Leading Question

By Hannah Wallace November 30, 2004

"I get asked about that a lot," says Tom Stone of Michael Saunders & Company who lists and sells on Casey Key.

It's a reasonable question, and a frequent topic of discussion at local business meetings and social events. Locally, the hurricanes caused evacuations along the water, flooding and mold, uprooted trees, ruined docks and boats, damaged seawalls and yards, and destroyed a few homes. And we were fortunate: the storms largely bypassed Sarasota and Manatee.

The Federal Emergency Management Agency [FEMA] estimates more than 250,000 residences were damaged statewide. The Insurance Information Institute estimates the total for insured claims will exceed the $21 billion paid out for Hurricane Andrew [in today's dollars]. Florida already has the third highest insurance rates in the country, according to the Florida Insurance Council, in part because 55 percent of all paid hurricane claims are to Florida clients. After Andrew, insurance premiums doubled across the state, tripling in some areas.
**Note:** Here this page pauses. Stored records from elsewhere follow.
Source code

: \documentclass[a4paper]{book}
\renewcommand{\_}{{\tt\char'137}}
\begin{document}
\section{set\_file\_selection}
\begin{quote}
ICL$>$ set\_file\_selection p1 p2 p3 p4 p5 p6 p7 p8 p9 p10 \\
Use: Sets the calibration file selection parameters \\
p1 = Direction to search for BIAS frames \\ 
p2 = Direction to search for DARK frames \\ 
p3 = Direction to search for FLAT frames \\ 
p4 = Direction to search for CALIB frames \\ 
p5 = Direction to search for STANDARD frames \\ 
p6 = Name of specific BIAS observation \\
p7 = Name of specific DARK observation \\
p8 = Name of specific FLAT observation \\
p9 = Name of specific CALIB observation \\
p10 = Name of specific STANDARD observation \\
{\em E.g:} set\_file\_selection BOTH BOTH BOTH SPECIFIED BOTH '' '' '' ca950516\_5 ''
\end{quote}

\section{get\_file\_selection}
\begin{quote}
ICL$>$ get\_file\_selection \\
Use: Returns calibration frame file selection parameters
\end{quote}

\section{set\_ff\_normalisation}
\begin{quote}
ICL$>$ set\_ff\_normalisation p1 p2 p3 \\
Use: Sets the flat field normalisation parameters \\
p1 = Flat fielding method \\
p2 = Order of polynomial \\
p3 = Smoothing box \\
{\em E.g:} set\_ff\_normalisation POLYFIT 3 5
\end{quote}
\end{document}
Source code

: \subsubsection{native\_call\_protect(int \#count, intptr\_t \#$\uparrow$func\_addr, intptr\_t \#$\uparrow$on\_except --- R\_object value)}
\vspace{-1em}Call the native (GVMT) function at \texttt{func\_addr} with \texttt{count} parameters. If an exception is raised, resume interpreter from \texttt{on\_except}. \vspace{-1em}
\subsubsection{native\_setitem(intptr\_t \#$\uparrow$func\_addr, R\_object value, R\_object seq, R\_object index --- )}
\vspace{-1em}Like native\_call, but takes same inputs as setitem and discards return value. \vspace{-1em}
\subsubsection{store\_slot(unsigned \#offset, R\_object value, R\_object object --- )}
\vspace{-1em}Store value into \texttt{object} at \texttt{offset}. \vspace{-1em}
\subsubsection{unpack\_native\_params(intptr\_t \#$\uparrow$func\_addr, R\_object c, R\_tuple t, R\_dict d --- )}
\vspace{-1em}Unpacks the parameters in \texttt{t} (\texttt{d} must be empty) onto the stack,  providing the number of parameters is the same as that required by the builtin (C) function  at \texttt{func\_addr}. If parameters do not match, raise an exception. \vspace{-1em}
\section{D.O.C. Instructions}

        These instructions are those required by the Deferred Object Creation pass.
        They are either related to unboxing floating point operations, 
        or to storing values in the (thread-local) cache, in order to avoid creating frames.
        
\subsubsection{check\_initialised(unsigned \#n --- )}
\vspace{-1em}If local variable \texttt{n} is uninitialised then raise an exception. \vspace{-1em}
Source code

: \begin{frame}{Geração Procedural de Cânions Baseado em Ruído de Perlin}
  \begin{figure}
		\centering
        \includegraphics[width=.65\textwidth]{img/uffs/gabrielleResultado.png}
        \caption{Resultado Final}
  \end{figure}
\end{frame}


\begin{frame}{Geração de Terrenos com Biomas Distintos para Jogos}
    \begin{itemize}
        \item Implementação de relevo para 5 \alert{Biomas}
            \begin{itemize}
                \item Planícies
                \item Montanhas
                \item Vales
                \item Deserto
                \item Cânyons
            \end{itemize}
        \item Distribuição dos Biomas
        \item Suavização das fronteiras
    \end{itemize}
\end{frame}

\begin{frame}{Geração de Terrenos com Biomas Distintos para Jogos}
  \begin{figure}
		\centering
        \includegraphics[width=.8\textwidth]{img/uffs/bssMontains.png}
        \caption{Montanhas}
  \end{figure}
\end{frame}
So, with that in mind, will waterfront property become less desirable? Stone believes there will not be a noticeable drop in value. Some people will be motivated to sell, but he reasons these will be few and the inventory for anything priced at less than $5 million is low enough that the market can absorb these additional properties. Steve Dutoit of Keller Williams Realty agrees. He says the limited amount of damage in our local markets doesn't create a great increase in motivation to sell.

On the demand side, Stone says sales pick up when winter residents and visitors arrive. By then, the storm's frightening images will be less vivid. What he expects is a shift in tastes toward new construction, because the houses built to modern codes withstood the storms well. This shift in tastes might actually improve the values of waterfront properties that meet current codes, according to Dutoit. Older waterfront homes may hold their value because pricing often is driven by the land value, and many buyers tear down what exists to construct a new house.

Peter Laughlin, waterfront developer and broker for Laughlin Luxury Lifestyles, has "talked to many people in the business here and we don't believe there is going to be any effect, in the sense of a slowing of the market." He observed residents have a sense of being on a protected coast here, and that "after Andrew there was a huge boom in Miami." Dutoit cites demographics for his confidence in demand remaining high. With the baby boomer generation approaching retirement and seeking warmth, he expects the number of people moving here to increase, strengthening demand for elite properties.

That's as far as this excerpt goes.